Durante los primeros ocho días de agosto de 2026, el IDEAM identificó condiciones compatibles con una ola de calor meteorológica en amplias zonas del país. De las 119 estaciones analizadas, 61 registraron varios días consecutivos con temperaturas máximas superiores a los valores climatológicos de referencia para agosto

Por Giovanna García, Directora de Recursos Humanos en Grupo EULEN Colombia

Hay una pregunta que las empresas en Colombia deberían empezar a hacerse antes de que llegue la próxima ola de calor: ¿qué tan preparadas están sus instalaciones para seguir funcionando cuando las condiciones climáticas cambian?

La pregunta no es hipotética. Durante los primeros ocho días de agosto de 2026, el IDEAM identificó condiciones compatibles con una ola de calor meteorológica en amplias zonas del país. De las 119 estaciones analizadas, 61 registraron varios días consecutivos con temperaturas máximas superiores a los valores climatológicos de referencia para agosto.

El fenómeno no se concentró en una sola región. Se registraron condiciones de calor persistente en municipios del Caribe, Santander, Norte de Santander, Antioquia, Boyacá, Cundinamarca, Tolima, Valle del Cauca y otras zonas del país. Para los días siguientes, el IDEAM estimó temperaturas máximas de entre 31 °C y 38 °C en amplios sectores de las regiones Caribe, Orinoquía y Amazonía.

Estos datos deberían cambiar la conversación empresarial. Porque el calor no es solamente una cuestión de confort: puede convertirse en un asunto de operación, seguridad, consumo energético y continuidad del negocio.

Pensemos en una planta industrial. Una mayor carga térmica puede aumentar la exigencia sobre determinados equipos y sistemas de refrigeración. En un hospital, las condiciones ambientales pueden ser especialmente sensibles para pacientes, trabajadores y equipos. En un hotel, una universidad o un edificio de oficinas, el funcionamiento de los sistemas de climatización afecta tanto el bienestar de las personas como el consumo de energía. En transporte y logística, además, existen operaciones que no pueden simplemente detenerse porque las temperaturas subieron.

Cada sector enfrenta el problema de una manera diferente. Pero todos tienen algo en común: dependen de instalaciones y servicios capaces de responder a las condiciones en las que deben operar.Y aquí hay un aspecto que merece mayor atención: la calidad de los servicios que sostienen una instalación también se pone a prueba en situaciones de mayor exigencia.

No basta con tener un sistema de climatización; necesita mantenimiento adecuado. No basta con contar con infraestructura; hay que identificar sus puntos vulnerables. No basta con establecer protocolos de seguridad; deben funcionar cuando realmente se necesitan. Y no basta con reaccionar ante una falla; en muchos casos, la diferencia está en haberla previsto.

Desde la experiencia de compañías como Grupo EULEN, que gestionan instalaciones y servicios para sectores tan diversos como industria, salud, educación, banca, hotelería y transporte, esta preparación requiere entender las particularidades de cada operación y anticiparse a sus necesidades.

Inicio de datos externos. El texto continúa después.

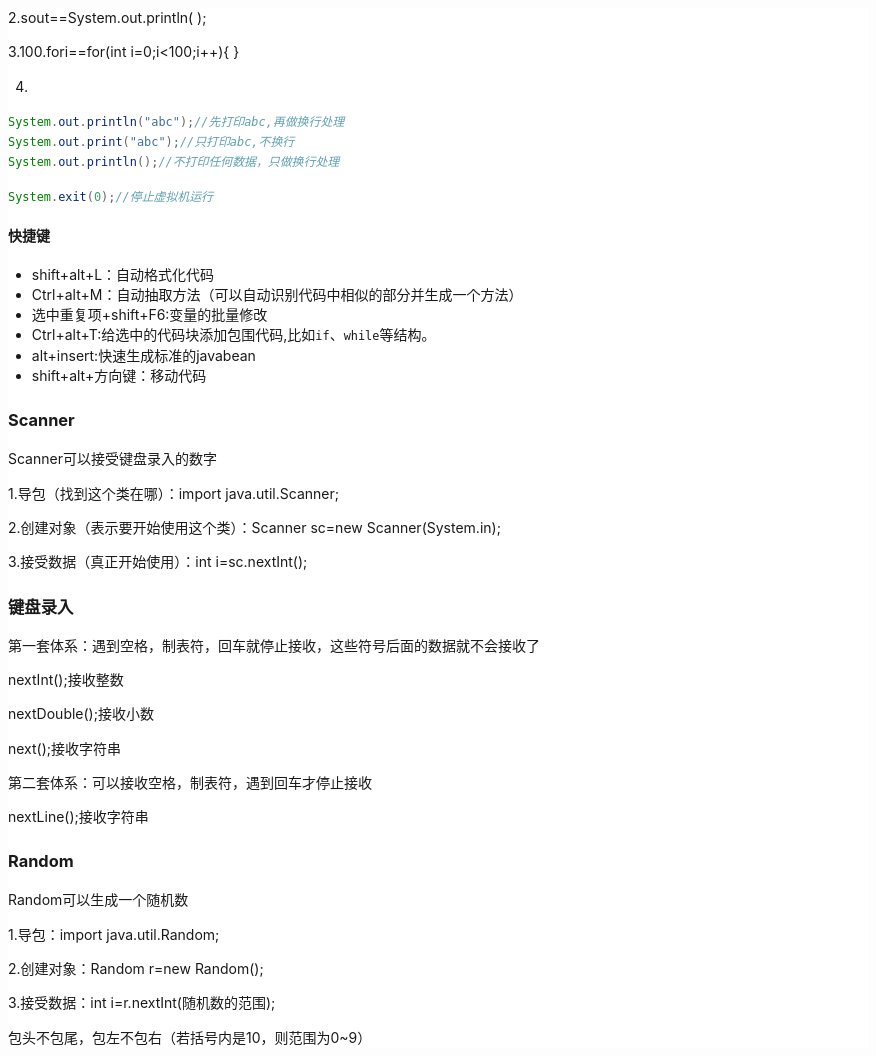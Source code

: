 2.sout==System.out.println( );

3.100.fori==for(int i=0;i<100;i++){ }

4.

```java
System.out.println("abc");//先打印abc,再做换行处理
System.out.print("abc");//只打印abc,不换行
System.out.println();//不打印任何数据，只做换行处理
```

```java
System.exit(0);//停止虚拟机运行
```

#### 快捷键

- shift+alt+L：自动格式化代码
- Ctrl+alt+M：自动抽取方法（可以自动识别代码中相似的部分并生成一个方法）
- 选中重复项+shift+F6:变量的批量修改
- Ctrl+alt+T:给选中的代码块添加包围代码,比如`if`、`while`等结构。
- alt+insert:快速生成标准的javabean
- shift+alt+方向键：移动代码

### Scanner

Scanner可以接受键盘录入的数字

1.导包（找到这个类在哪）：import java.util.Scanner;

2.创建对象（表示要开始使用这个类）：Scanner sc=new Scanner(System.in);

3.接受数据（真正开始使用）：int i=sc.nextInt();

### 键盘录入

第一套体系：遇到空格，制表符，回车就停止接收，这些符号后面的数据就不会接收了

nextInt();接收整数

nextDouble();接收小数

next();接收字符串

第二套体系：可以接收空格，制表符，遇到回车才停止接收

nextLine();接收字符串

### Random

Random可以生成一个随机数

1.导包：import java.util.Random;

2.创建对象：Random r=new Random();

3.接受数据：int i=r.nextInt(随机数的范围);

包头不包尾，包左不包右（若括号内是10，则范围为0~9）

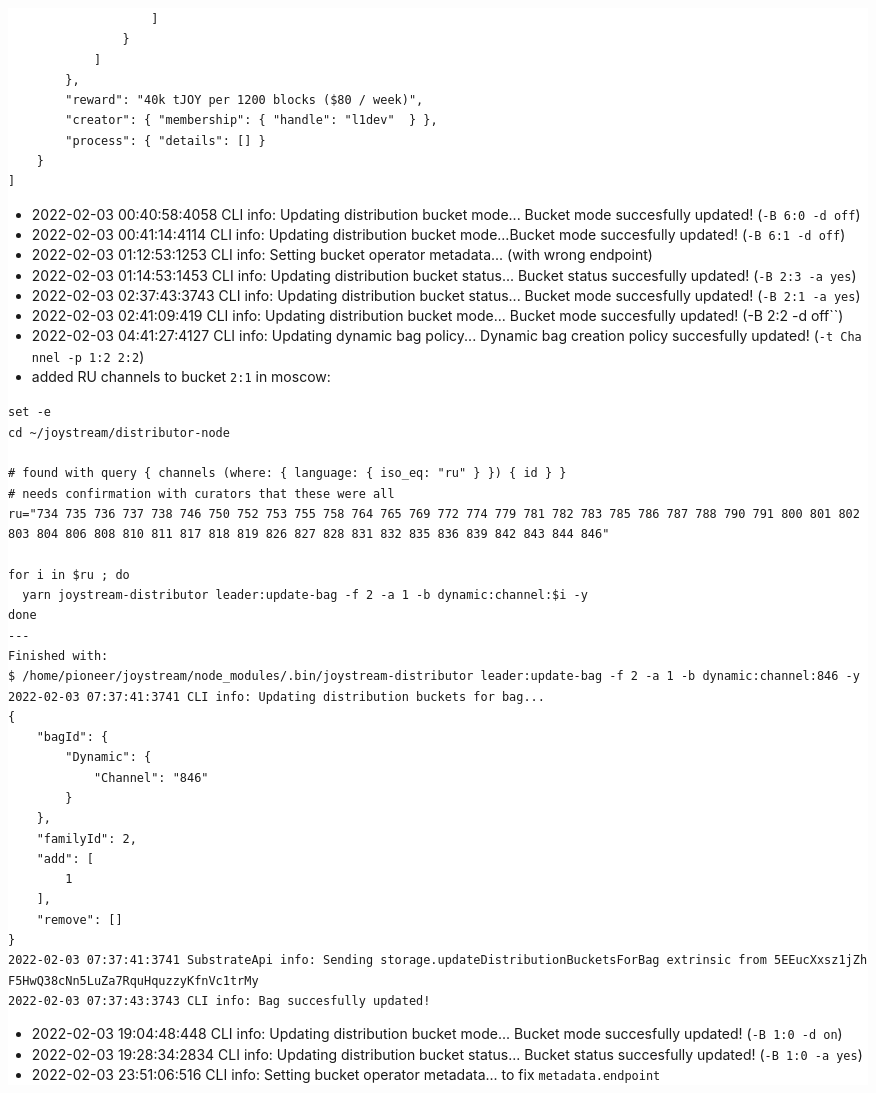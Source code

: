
 ```
                    ]
                }
            ]
        },
        "reward": "40k tJOY per 1200 blocks ($80 / week)",
        "creator": { "membership": { "handle": "l1dev"  } },
        "process": { "details": [] }
    }
]
```
- 2022-02-03 00:40:58:4058 CLI info: Updating distribution bucket mode... Bucket mode succesfully updated! (`-B 6:0 -d off`)
- 2022-02-03 00:41:14:4114 CLI info: Updating distribution bucket mode...Bucket mode succesfully updated! (`-B 6:1 -d off`)
- 2022-02-03 01:12:53:1253 CLI info: Setting bucket operator metadata... (with wrong endpoint)
- 2022-02-03 01:14:53:1453 CLI info: Updating distribution bucket status... Bucket status succesfully updated! (`-B 2:3 -a yes`)
- 2022-02-03 02:37:43:3743 CLI info: Updating distribution bucket status... Bucket mode succesfully updated! (`-B 2:1 -a yes`)
- 2022-02-03 02:41:09:419 CLI info: Updating distribution bucket mode... Bucket mode succesfully updated! (-B 2:2 -d off``)
- 2022-02-03 04:41:27:4127 CLI info: Updating dynamic bag policy... Dynamic bag creation policy succesfully updated! (`-t Channel -p 1:2 2:2`)
- added RU channels to bucket `2:1` in moscow:
```
set -e
cd ~/joystream/distributor-node

# found with query { channels (where: { language: { iso_eq: "ru" } }) { id } }
# needs confirmation with curators that these were all
ru="734 735 736 737 738 746 750 752 753 755 758 764 765 769 772 774 779 781 782 783 785 786 787 788 790 791 800 801 802 803 804 806 808 810 811 817 818 819 826 827 828 831 832 835 836 839 842 843 844 846"

for i in $ru ; do
  yarn joystream-distributor leader:update-bag -f 2 -a 1 -b dynamic:channel:$i -y
done
---
Finished with:
$ /home/pioneer/joystream/node_modules/.bin/joystream-distributor leader:update-bag -f 2 -a 1 -b dynamic:channel:846 -y
2022-02-03 07:37:41:3741 CLI info: Updating distribution buckets for bag...
{
    "bagId": {
        "Dynamic": {
            "Channel": "846"
        }
    },
    "familyId": 2,
    "add": [
        1
    ],
    "remove": []
}
2022-02-03 07:37:41:3741 SubstrateApi info: Sending storage.updateDistributionBucketsForBag extrinsic from 5EEucXxsz1jZhF5HwQ38cNn5LuZa7RquHquzzyKfnVc1trMy
2022-02-03 07:37:43:3743 CLI info: Bag succesfully updated!
```
- 2022-02-03 19:04:48:448 CLI info: Updating distribution bucket mode... Bucket mode succesfully updated! (`-B 1:0 -d on`)
- 2022-02-03 19:28:34:2834 CLI info: Updating distribution bucket status... Bucket status succesfully updated! (`-B 1:0 -a yes`)
- 2022-02-03 23:51:06:516 CLI info: Setting bucket operator metadata... to fix `metadata.endpoint`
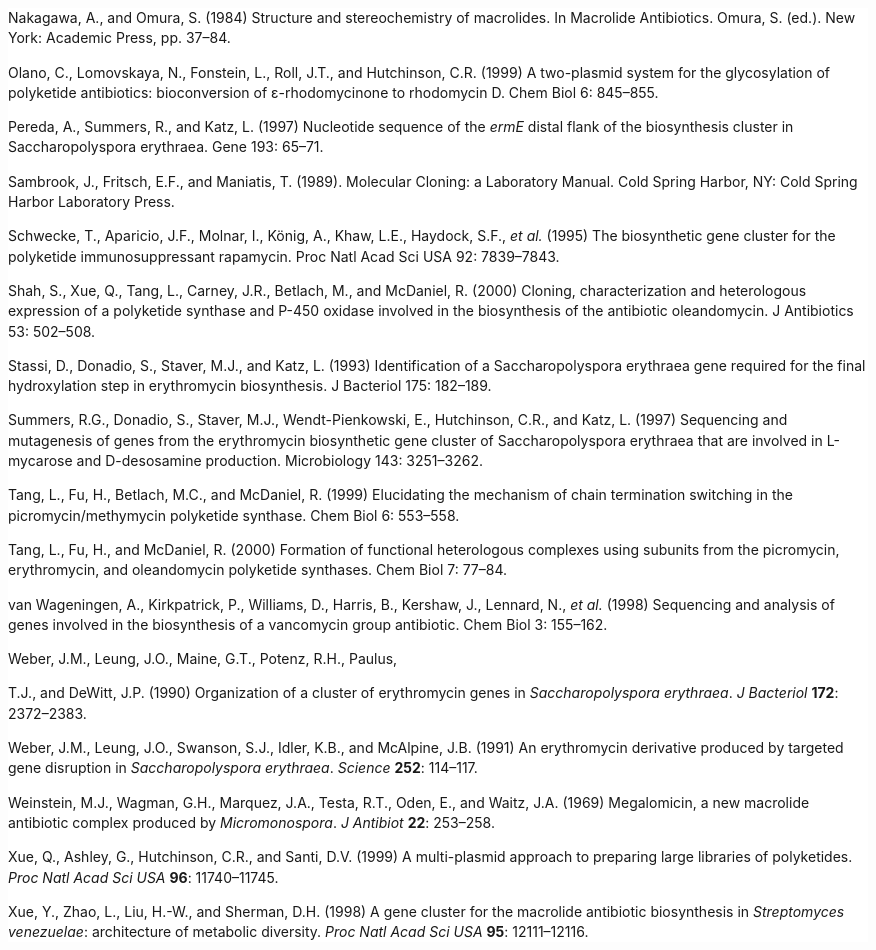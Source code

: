Nakagawa, A., and Omura, S. (1984) Structure and stereochemistry of macrolides. In Macrolide Antibiotics. Omura, S. (ed.). New York: Academic Press, pp. 37–84.

Olano, C., Lomovskaya, N., Fonstein, L., Roll, J.T., and Hutchinson, C.R. (1999) A two-plasmid system for the glycosylation of polyketide antibiotics: bioconversion of ε-rhodomycinone to rhodomycin D. Chem Biol 6: 845–855.

Pereda, A., Summers, R., and Katz, L. (1997) Nucleotide sequence of the *ermE* distal flank of the biosynthesis cluster in Saccharopolyspora erythraea. Gene 193: 65–71.

Sambrook, J., Fritsch, E.F., and Maniatis, T. (1989). Molecular Cloning: a Laboratory Manual. Cold Spring Harbor, NY: Cold Spring Harbor Laboratory Press.

Schwecke, T., Aparicio, J.F., Molnar, I., König, A., Khaw, L.E., Haydock, S.F., *et al.* (1995) The biosynthetic gene cluster for the polyketide immunosuppressant rapamycin. Proc Natl Acad Sci USA 92: 7839–7843.

Shah, S., Xue, Q., Tang, L., Carney, J.R., Betlach, M., and McDaniel, R. (2000) Cloning, characterization and heterologous expression of a polyketide synthase and P-450 oxidase involved in the biosynthesis of the antibiotic oleandomycin. J Antibiotics 53: 502–508.

Stassi, D., Donadio, S., Staver, M.J., and Katz, L. (1993) Identification of a Saccharopolyspora erythraea gene required for the final hydroxylation step in erythromycin biosynthesis. J Bacteriol 175: 182–189.

Summers, R.G., Donadio, S., Staver, M.J., Wendt-Pienkowski, E., Hutchinson, C.R., and Katz, L. (1997) Sequencing and mutagenesis of genes from the erythromycin biosynthetic gene cluster of Saccharopolyspora erythraea that are involved in L-mycarose and D-desosamine production. Microbiology 143: 3251–3262.

Tang, L., Fu, H., Betlach, M.C., and McDaniel, R. (1999) Elucidating the mechanism of chain termination switching in the picromycin/methymycin polyketide synthase. Chem Biol 6: 553–558.

Tang, L., Fu, H., and McDaniel, R. (2000) Formation of functional heterologous complexes using subunits from the picromycin, erythromycin, and oleandomycin polyketide synthases. Chem Biol 7: 77–84.

van Wageningen, A., Kirkpatrick, P., Williams, D., Harris, B., Kershaw, J., Lennard, N., *et al.* (1998) Sequencing and analysis of genes involved in the biosynthesis of a vancomycin group antibiotic. Chem Biol 3: 155–162.

Weber, J.M., Leung, J.O., Maine, G.T., Potenz, R.H., Paulus,

T.J., and DeWitt, J.P. (1990) Organization of a cluster of erythromycin genes in *Saccharopolyspora erythraea*. *J Bacteriol* **172**: 2372–2383.

Weber, J.M., Leung, J.O., Swanson, S.J., Idler, K.B., and McAlpine, J.B. (1991) An erythromycin derivative produced by targeted gene disruption in *Saccharopolyspora erythraea*. *Science* **252**: 114–117.

Weinstein, M.J., Wagman, G.H., Marquez, J.A., Testa, R.T., Oden, E., and Waitz, J.A. (1969) Megalomicin, a new macrolide antibiotic complex produced by *Micromonospora*. *J Antibiot* **22**: 253–258.

Xue, Q., Ashley, G., Hutchinson, C.R., and Santi, D.V. (1999) A multi-plasmid approach to preparing large libraries of polyketides. *Proc Natl Acad Sci USA* **96**: 11740–11745.

Xue, Y., Zhao, L., Liu, H.-W., and Sherman, D.H. (1998) A gene cluster for the macrolide antibiotic biosynthesis in *Streptomyces venezuelae*: architecture of metabolic diversity. *Proc Natl Acad Sci USA* **95**: 12111–12116.
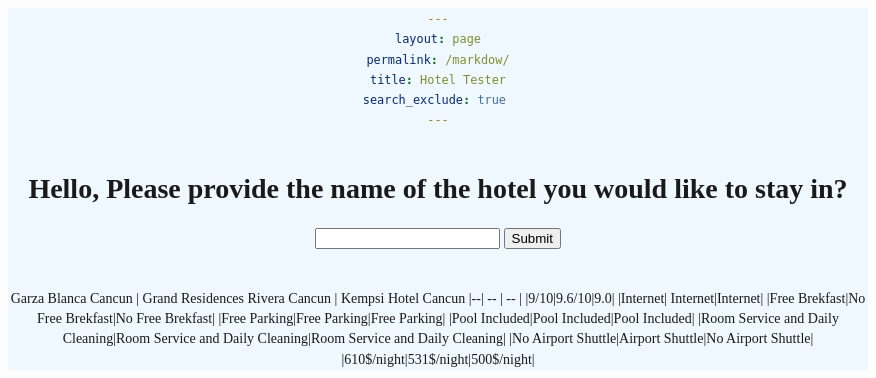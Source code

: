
 ```yaml
---
layout: page
permalink: /markdow/
title: Hotel Tester
search_exclude: true 
---
```

<!DOCTYPE html>
<html lang="en">
<head>
    <meta charset="UTF-8">
    <title> Hotels Selection</title>

</head>
<body>
    <h1> Hello, Please provide the name of the hotel you would like to stay in?</h1>
    <input id="userInput"> 
    <button onclick="myFunction()"> Submit </button>
    <h1 id="message"></h1>
    <style>
        body {background-color:aliceblue; text-align: center; font-family: 'Times New Roman', Times, serif ;}
    </style>
    <script>
        function myFunction() {
            let userInput = document.querySelector("#userInput");
            let message = document.querySelector("#message");
            message.innerHTML = "Okay Great Choice You Will Be Staying At The >>>" + userInput.value;  
        }
    </script>

</body>
</html>
Garza Blanca Cancun | Grand Residences Rivera Cancun | Kempsi Hotel Cancun
|--| -- | -- |
|9/10|9.6/10|9.0|
|Internet| Internet|Internet|
|Free Brekfast|No Free Brekfast|No Free Brekfast|
|Free Parking|Free Parking|Free Parking|
|Pool Included|Pool Included|Pool Included|
|Room Service and Daily Cleaning|Room Service and Daily Cleaning|Room Service and Daily Cleaning|
|No Airport Shuttle|Airport Shuttle|No Airport Shuttle|
|610$/night|531$/night|500$/night|


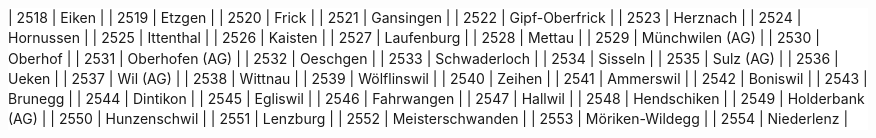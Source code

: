| 2518 | Eiken |
| 2519 | Etzgen |
| 2520 | Frick |
| 2521 | Gansingen |
| 2522 | Gipf-Oberfrick |
| 2523 | Herznach |
| 2524 | Hornussen |
| 2525 | Ittenthal |
| 2526 | Kaisten |
| 2527 | Laufenburg |
| 2528 | Mettau |
| 2529 | Münchwilen (AG) |
| 2530 | Oberhof |
| 2531 | Oberhofen (AG) |
| 2532 | Oeschgen |
| 2533 | Schwaderloch |
| 2534 | Sisseln |
| 2535 | Sulz (AG) |
| 2536 | Ueken |
| 2537 | Wil (AG) |
| 2538 | Wittnau |
| 2539 | Wölflinswil |
| 2540 | Zeihen |
| 2541 | Ammerswil |
| 2542 | Boniswil |
| 2543 | Brunegg |
| 2544 | Dintikon |
| 2545 | Egliswil |
| 2546 | Fahrwangen |
| 2547 | Hallwil |
| 2548 | Hendschiken |
| 2549 | Holderbank (AG) |
| 2550 | Hunzenschwil |
| 2551 | Lenzburg |
| 2552 | Meisterschwanden |
| 2553 | Möriken-Wildegg |
| 2554 | Niederlenz |
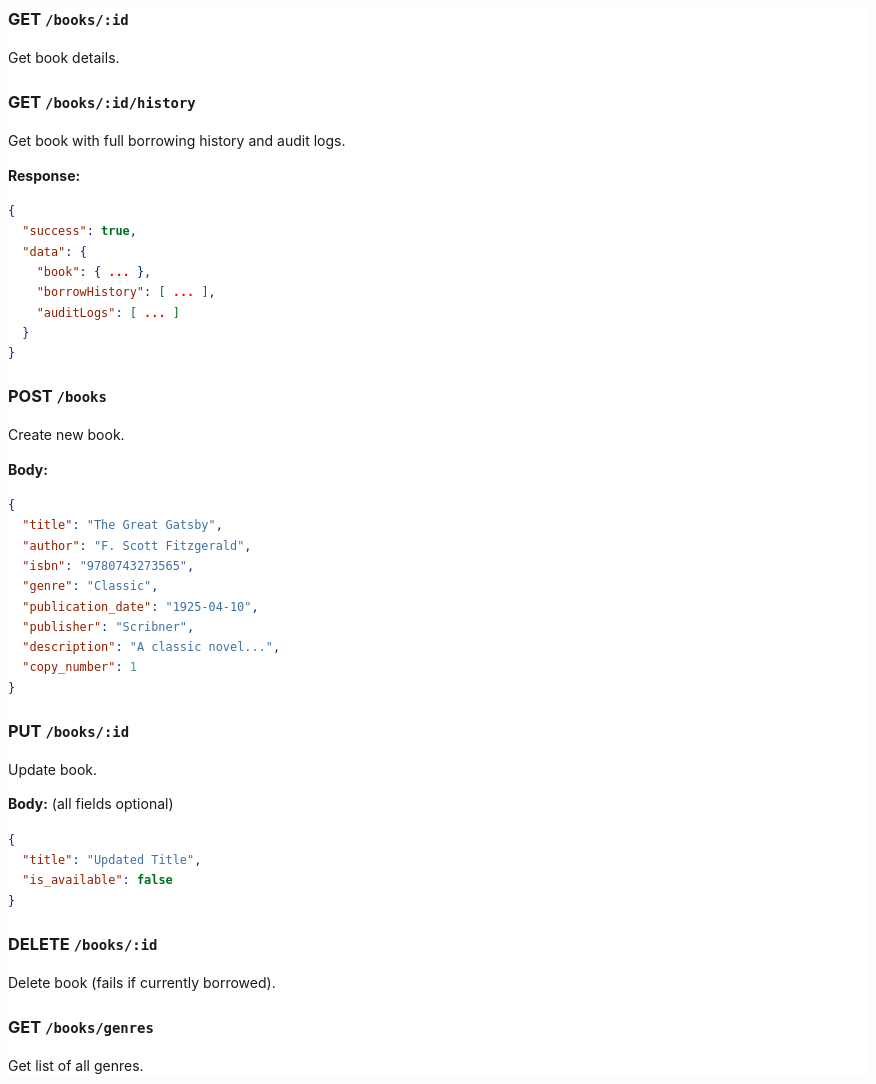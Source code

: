 ### GET `/books/:id`
Get book details.

### GET `/books/:id/history`
Get book with full borrowing history and audit logs.

**Response:**
```json
{
  "success": true,
  "data": {
    "book": { ... },
    "borrowHistory": [ ... ],
    "auditLogs": [ ... ]
  }
}
```

### POST `/books`
Create new book.

**Body:**
```json
{
  "title": "The Great Gatsby",
  "author": "F. Scott Fitzgerald",
  "isbn": "9780743273565",
  "genre": "Classic",
  "publication_date": "1925-04-10",
  "publisher": "Scribner",
  "description": "A classic novel...",
  "copy_number": 1
}
```

### PUT `/books/:id`
Update book.

**Body:** (all fields optional)
```json
{
  "title": "Updated Title",
  "is_available": false
}
```

### DELETE `/books/:id`
Delete book (fails if currently borrowed).

### GET `/books/genres`
Get list of all genres.
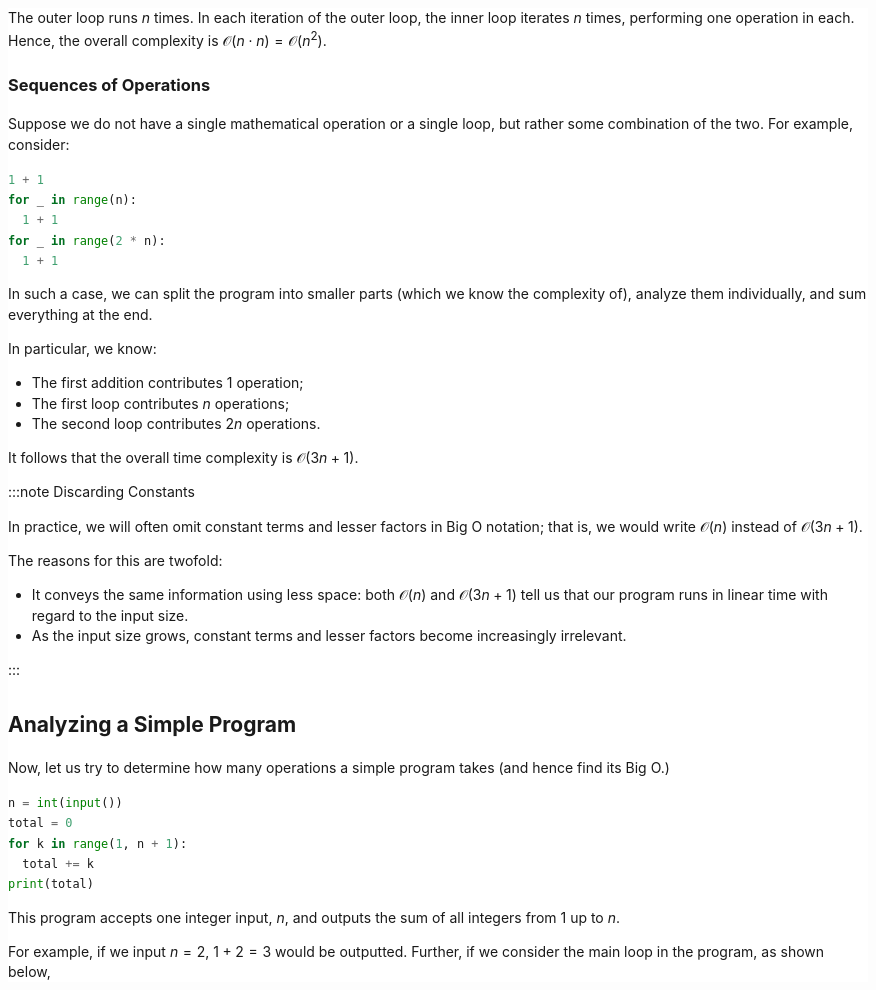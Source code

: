 The outer loop runs $n$ times. In each iteration of the outer loop, the inner loop iterates $n$ times, performing one operation in each.
Hence, the overall complexity is $\mathcal{O}(n \cdot n) = \mathcal{O}(n^2)$.

### Sequences of Operations

Suppose we do not have a single mathematical operation or a single loop, but rather some combination of the two.
For example, consider:

```py
1 + 1
for _ in range(n):
  1 + 1
for _ in range(2 * n):
  1 + 1
```

In such a case, we can split the program into smaller parts (which we know the complexity of), analyze them individually, and sum everything at the end.

In particular, we know:

- The first addition contributes $1$ operation;
- The first loop contributes $n$ operations;
- The second loop contributes $2n$ operations.

It follows that the overall time complexity is $\mathcal{O}(3n + 1)$.

:::note Discarding Constants

In practice, we will often omit constant terms and lesser factors in Big O notation; that is, we would write $\mathcal{O}(n)$ instead of $\mathcal{O}(3n + 1)$.

The reasons for this are twofold:

- It conveys the same information using less space: both $\mathcal{O}(n)$ and $\mathcal{O}(3n + 1)$ tell us that our program runs in linear time with regard to the input size.
- As the input size grows, constant terms and lesser factors become increasingly irrelevant.

:::

## Analyzing a Simple Program

Now, let us try to determine how many operations a simple program takes (and hence find its Big O.)

```py
n = int(input())
total = 0
for k in range(1, n + 1):
  total += k
print(total)
```

This program accepts one integer input, $n$, and outputs the sum of all integers from $1$ up to $n$.

For example, if we input $n = 2$, $1 + 2 = 3$ would be outputted.
Further, if we consider the main loop in the program, as shown below,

El Facility Management adquiere así una dimensión más estratégica. Mantenimiento, eficiencia energética, gestión de espacios, seguridad y bienestar no deberían funcionar como piezas aisladas, sino como parte de una operación preparada para responder a nuevas condiciones.

El desafío no consiste en adivinar cuándo llegará la próxima ola de calor. Consiste en dejar de tratar estos episodios como situaciones aisladas y empezar a incorporarlos a la planificación de las empresas.

Si las temperaturas extremas forman cada vez más parte del escenario en el que operamos, también tendrán que formar parte de nuestras decisiones sobre mantenimiento, infraestructura, eficiencia, seguridad y gestión de personas.

El calor, en otras palabras, ya no es solamente algo que ocurre afuera de nuestras instalaciones.También es un factor que las empresas tendrán que aprender a gestionar adentro.

Fuentes

Instituto de Hidrología, Meteorología y Estudios Ambientales (IDEAM). Persistencia de Altas Temperaturas en diversas zonas del país, agosto de 2026.

IDEAM. Gobierno Nacional alerta por altas temperaturas y aumento en probabilidad de El Niño, 2026.